Go to the line containing "- We detected" in the records below and print it and every following line exactly, on through the line containing "- Search for", then stop.

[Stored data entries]

★ ★ ★ ★

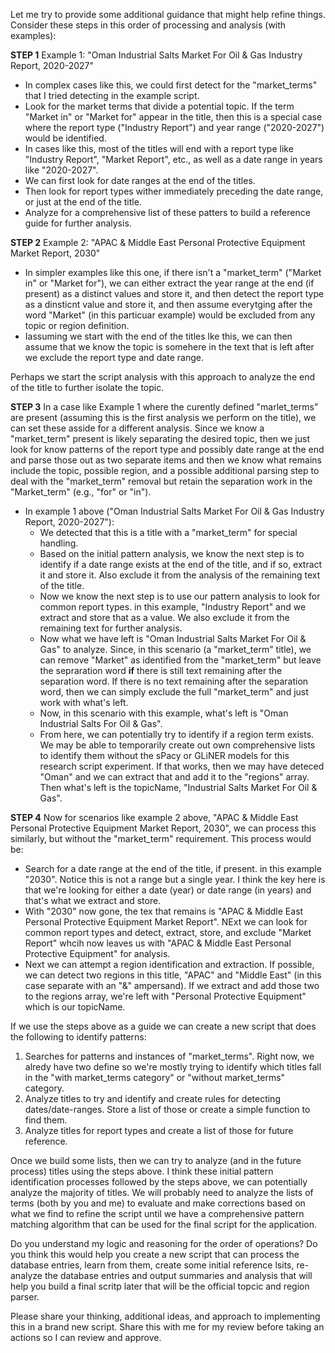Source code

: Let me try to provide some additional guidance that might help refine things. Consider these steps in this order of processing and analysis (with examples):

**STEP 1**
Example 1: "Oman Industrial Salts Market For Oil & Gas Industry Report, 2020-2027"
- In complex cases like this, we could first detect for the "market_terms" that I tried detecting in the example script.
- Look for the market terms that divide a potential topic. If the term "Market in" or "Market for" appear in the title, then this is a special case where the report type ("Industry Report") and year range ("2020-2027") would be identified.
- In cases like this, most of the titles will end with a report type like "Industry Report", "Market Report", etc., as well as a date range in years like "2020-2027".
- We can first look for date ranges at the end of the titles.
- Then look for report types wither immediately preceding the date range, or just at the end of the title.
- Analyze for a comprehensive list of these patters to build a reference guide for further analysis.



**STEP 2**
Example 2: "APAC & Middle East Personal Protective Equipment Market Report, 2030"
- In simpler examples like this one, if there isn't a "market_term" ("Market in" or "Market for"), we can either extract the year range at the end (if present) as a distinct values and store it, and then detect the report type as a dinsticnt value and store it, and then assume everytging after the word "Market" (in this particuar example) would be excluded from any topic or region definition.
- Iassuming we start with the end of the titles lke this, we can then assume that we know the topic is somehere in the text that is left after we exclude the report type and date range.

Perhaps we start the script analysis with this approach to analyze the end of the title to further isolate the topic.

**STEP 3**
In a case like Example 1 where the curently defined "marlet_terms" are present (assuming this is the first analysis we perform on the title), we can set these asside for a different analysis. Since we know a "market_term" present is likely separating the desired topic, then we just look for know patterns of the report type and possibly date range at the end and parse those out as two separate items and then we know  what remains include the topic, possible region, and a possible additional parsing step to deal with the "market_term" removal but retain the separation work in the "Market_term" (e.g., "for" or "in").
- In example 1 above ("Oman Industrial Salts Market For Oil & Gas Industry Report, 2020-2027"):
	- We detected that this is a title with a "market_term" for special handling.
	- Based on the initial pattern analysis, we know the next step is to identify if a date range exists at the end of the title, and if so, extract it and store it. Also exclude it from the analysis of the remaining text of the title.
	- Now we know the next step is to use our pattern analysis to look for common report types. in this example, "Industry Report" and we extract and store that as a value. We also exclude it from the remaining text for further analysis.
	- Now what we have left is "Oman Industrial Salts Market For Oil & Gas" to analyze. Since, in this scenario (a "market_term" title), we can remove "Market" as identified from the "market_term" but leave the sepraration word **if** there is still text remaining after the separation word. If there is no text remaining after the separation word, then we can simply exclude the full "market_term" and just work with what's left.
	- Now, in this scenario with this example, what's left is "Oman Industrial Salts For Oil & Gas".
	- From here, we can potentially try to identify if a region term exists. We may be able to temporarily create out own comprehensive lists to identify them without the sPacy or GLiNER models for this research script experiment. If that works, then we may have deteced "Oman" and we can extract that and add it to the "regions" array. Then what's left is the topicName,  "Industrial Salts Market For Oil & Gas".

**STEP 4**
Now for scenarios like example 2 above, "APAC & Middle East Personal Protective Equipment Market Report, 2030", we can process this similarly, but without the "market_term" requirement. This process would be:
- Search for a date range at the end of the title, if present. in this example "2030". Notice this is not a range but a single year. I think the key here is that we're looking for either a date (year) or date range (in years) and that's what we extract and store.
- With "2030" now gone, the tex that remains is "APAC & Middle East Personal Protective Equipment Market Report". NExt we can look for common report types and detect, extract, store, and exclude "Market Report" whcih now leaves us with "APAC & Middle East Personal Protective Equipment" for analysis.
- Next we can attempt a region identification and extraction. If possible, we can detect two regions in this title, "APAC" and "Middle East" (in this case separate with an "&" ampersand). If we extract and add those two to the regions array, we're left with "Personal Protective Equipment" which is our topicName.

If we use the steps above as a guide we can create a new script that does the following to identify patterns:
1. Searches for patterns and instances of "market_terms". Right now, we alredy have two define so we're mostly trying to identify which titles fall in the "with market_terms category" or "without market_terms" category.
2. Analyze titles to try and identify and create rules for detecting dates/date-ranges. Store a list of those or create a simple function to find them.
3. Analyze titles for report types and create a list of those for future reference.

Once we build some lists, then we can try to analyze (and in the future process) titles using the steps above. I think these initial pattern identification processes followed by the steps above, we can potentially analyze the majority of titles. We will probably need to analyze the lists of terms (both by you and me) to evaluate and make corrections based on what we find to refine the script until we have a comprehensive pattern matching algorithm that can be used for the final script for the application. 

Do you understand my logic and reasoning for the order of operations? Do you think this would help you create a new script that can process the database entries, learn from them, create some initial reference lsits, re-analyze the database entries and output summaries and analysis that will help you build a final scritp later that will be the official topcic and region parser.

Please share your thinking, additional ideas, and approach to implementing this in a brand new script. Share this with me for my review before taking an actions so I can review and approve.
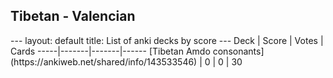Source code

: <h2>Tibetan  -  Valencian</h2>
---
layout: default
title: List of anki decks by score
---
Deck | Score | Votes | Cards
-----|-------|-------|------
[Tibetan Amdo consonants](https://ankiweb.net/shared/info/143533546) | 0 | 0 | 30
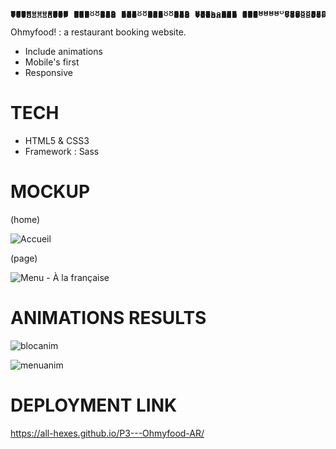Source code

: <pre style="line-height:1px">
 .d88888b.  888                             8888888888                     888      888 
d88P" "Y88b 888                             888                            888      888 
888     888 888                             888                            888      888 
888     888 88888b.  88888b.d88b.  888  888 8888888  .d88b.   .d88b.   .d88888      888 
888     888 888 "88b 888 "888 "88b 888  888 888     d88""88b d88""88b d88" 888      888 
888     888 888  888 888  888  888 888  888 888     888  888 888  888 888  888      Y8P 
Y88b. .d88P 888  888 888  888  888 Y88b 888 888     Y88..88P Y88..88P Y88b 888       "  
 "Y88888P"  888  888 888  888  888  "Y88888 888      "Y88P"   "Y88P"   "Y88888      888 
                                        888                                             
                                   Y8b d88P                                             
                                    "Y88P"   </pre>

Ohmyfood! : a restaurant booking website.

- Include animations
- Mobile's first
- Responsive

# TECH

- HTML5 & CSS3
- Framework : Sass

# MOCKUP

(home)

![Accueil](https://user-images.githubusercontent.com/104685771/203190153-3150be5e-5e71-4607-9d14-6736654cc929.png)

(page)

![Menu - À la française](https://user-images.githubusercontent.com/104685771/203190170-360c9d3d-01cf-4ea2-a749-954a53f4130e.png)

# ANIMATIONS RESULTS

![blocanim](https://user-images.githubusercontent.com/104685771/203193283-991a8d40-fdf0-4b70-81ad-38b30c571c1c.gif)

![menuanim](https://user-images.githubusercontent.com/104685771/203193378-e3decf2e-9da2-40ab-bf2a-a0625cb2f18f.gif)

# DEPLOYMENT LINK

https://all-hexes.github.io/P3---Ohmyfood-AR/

★ ★ ★ ★

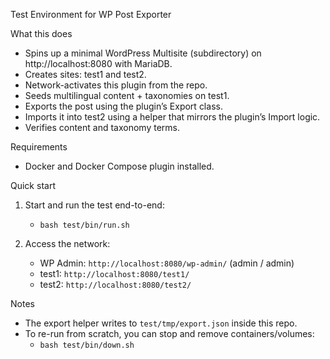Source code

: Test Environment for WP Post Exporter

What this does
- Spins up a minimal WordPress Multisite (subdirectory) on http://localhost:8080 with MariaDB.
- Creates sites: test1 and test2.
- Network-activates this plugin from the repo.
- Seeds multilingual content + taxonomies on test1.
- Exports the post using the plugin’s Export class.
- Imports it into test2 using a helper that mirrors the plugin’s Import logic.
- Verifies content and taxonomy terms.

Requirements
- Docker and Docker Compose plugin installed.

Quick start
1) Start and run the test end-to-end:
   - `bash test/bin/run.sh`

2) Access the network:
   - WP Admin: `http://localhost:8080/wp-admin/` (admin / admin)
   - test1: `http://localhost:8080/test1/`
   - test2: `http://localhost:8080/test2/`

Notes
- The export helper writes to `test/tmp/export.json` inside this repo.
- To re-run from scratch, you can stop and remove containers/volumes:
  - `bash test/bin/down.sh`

★ ★ ★ ★

[Output below]
	- We detected that this is a title with a "market_term" for special handling.
	- Based on the initial pattern analysis, we know the next step is to identify if a date range exists at the end of the title, and if so, extract it and store it. Also exclude it from the analysis of the remaining text of the title.
	- Now we know the next step is to use our pattern analysis to look for common report types. in this example, "Industry Report" and we extract and store that as a value. We also exclude it from the remaining text for further analysis.
	- Now what we have left is "Oman Industrial Salts Market For Oil & Gas" to analyze. Since, in this scenario (a "market_term" title), we can remove "Market" as identified from the "market_term" but leave the sepraration word **if** there is still text remaining after the separation word. If there is no text remaining after the separation word, then we can simply exclude the full "market_term" and just work with what's left.
	- Now, in this scenario with this example, what's left is "Oman Industrial Salts For Oil & Gas".
	- From here, we can potentially try to identify if a region term exists. We may be able to temporarily create out own comprehensive lists to identify them without the sPacy or GLiNER models for this research script experiment. If that works, then we may have deteced "Oman" and we can extract that and add it to the "regions" array. Then what's left is the topicName,  "Industrial Salts Market For Oil & Gas".

**STEP 4**
Now for scenarios like example 2 above, "APAC & Middle East Personal Protective Equipment Market Report, 2030", we can process this similarly, but without the "market_term" requirement. This process would be:
- Search for a date range at the end of the title, if present. in this example "2030". Notice this is not a range but a single year. I think the key here is that we're looking for either a date (year) or date range (in years) and that's what we extract and store.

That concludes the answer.